Main content area

Ethanol production by simultaneous saccharification and cofermentation of pretreated corn stalk

Zhao, Wenxuan, Zhao, Fuguang, Zhang, Sitong, Gong, Qinglong, Chen, Guang
Journal of basic microbiology 2019 v.59 no.7 pp. 744-753
Saccharomyces cerevisiae, beta-glucosidase, biofuels, biomass, cellulose, corn stover, culture media, ethanol, ethanol production, fermentation, glucose, hemicellulose, hydrogen peroxide, hydrolysis, lignocellulose, liquids, magnesium sulfate, nitrogen, saccharification, sodium carbonate, temperature, xylanases, xylose, yeasts
The recalcitrance of lignocellulosic biomass is a major factor limiting its conversion into biofuels.

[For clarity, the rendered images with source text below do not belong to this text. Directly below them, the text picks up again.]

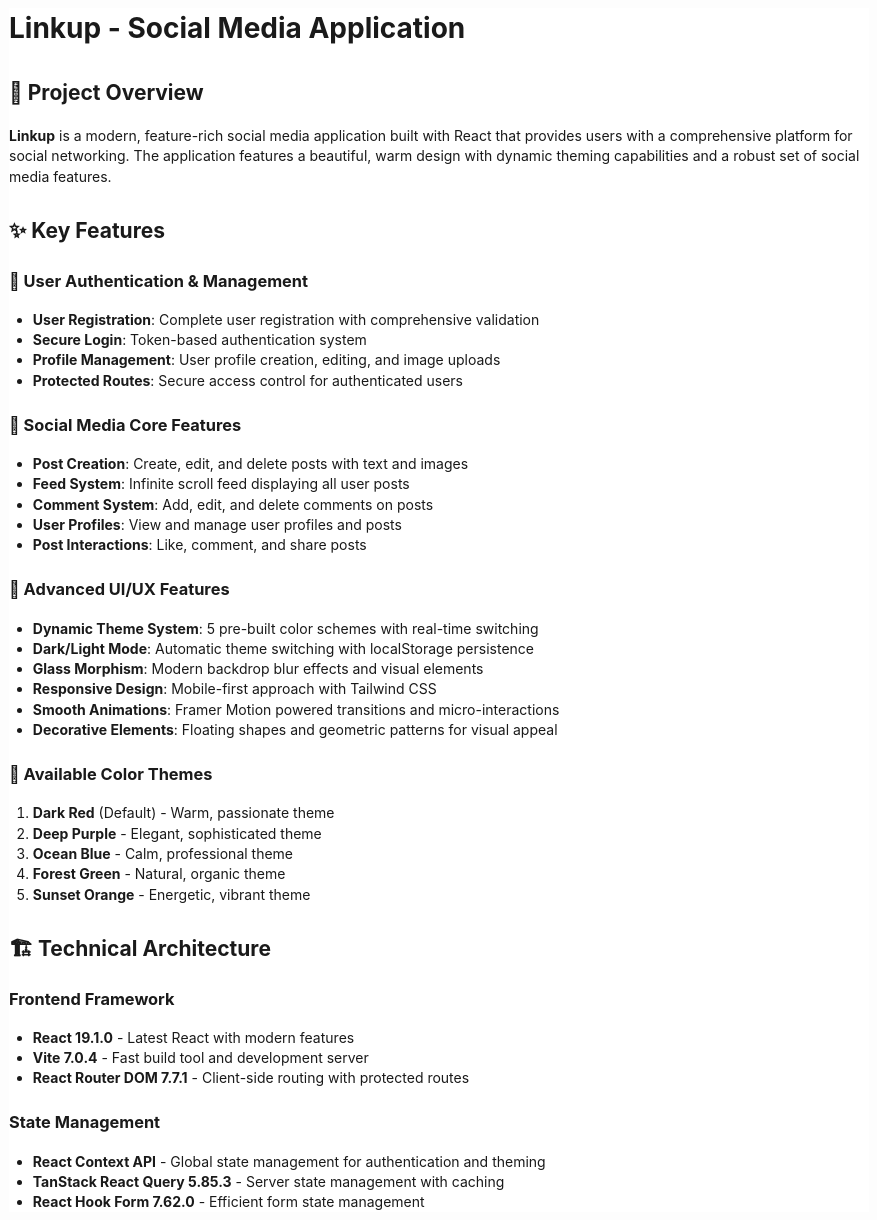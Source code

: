 # Linkup - Social Media Application

## 🚀 Project Overview

**Linkup** is a modern, feature-rich social media application built with React that provides users with a comprehensive platform for social networking. The application features a beautiful, warm design with dynamic theming capabilities and a robust set of social media features.

## ✨ Key Features

### 🔐 User Authentication & Management
- **User Registration**: Complete user registration with comprehensive validation
- **Secure Login**: Token-based authentication system
- **Profile Management**: User profile creation, editing, and image uploads
- **Protected Routes**: Secure access control for authenticated users

### 📱 Social Media Core Features
- **Post Creation**: Create, edit, and delete posts with text and images
- **Feed System**: Infinite scroll feed displaying all user posts
- **Comment System**: Add, edit, and delete comments on posts
- **User Profiles**: View and manage user profiles and posts
- **Post Interactions**: Like, comment, and share posts

### 🎨 Advanced UI/UX Features
- **Dynamic Theme System**: 5 pre-built color schemes with real-time switching
- **Dark/Light Mode**: Automatic theme switching with localStorage persistence
- **Glass Morphism**: Modern backdrop blur effects and visual elements
- **Responsive Design**: Mobile-first approach with Tailwind CSS
- **Smooth Animations**: Framer Motion powered transitions and micro-interactions
- **Decorative Elements**: Floating shapes and geometric patterns for visual appeal

### 🌈 Available Color Themes
1. **Dark Red** (Default) - Warm, passionate theme
2. **Deep Purple** - Elegant, sophisticated theme  
3. **Ocean Blue** - Calm, professional theme
4. **Forest Green** - Natural, organic theme
5. **Sunset Orange** - Energetic, vibrant theme

## 🏗️ Technical Architecture

### Frontend Framework
- **React 19.1.0** - Latest React with modern features
- **Vite 7.0.4** - Fast build tool and development server
- **React Router DOM 7.7.1** - Client-side routing with protected routes

### State Management
- **React Context API** - Global state management for authentication and theming
- **TanStack React Query 5.85.3** - Server state management with caching
- **React Hook Form 7.62.0** - Efficient form state management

Therefore, in this study, we pretreated corn stalk with 2% Na₂CO₃ and 2% H₂O₂ for time 70 min at 130°C using a corn stalk to liquid ratio of 1:10. The fermentation broth from multicopy Saccharomyces cerevisiae strains engineered for lignocellulase synthesis was used to enzymatically hydrolyze the pretreated corn stalk. The highest monosaccharide yield (102 mmol/L) was obtained using 15 IU endocellulase, 10 IU exocellulase, and 15 IU β‐glucosidase per gram of cellulose and 20 IU xylanase per gram of hemicellulose. Subsequently, the high‐efficiency ethanol‐producing S. cerevisiae strain WXY12, which can produce ethanol from glucose and xylose simultaneously, was added to the fermentation system. The entire process involved ethanol production through simultaneous saccharification and fermentation (SSF). Optimization of the fermentation conditions (yeast powder as a nitrogen source, temperature of 30°C, MgSO₄ as a metal ion inducer, rotation speed of 180 rpm, solid–liquid ratio of 1:8, and inoculation amount of 2%) resulted in an ethanol output of 46.87 g/L and a theoretical conversion rate of 27.4%. The results of this study improved corn stalk utilization, reduced hydrolysis costs, and generated high ethanol yields.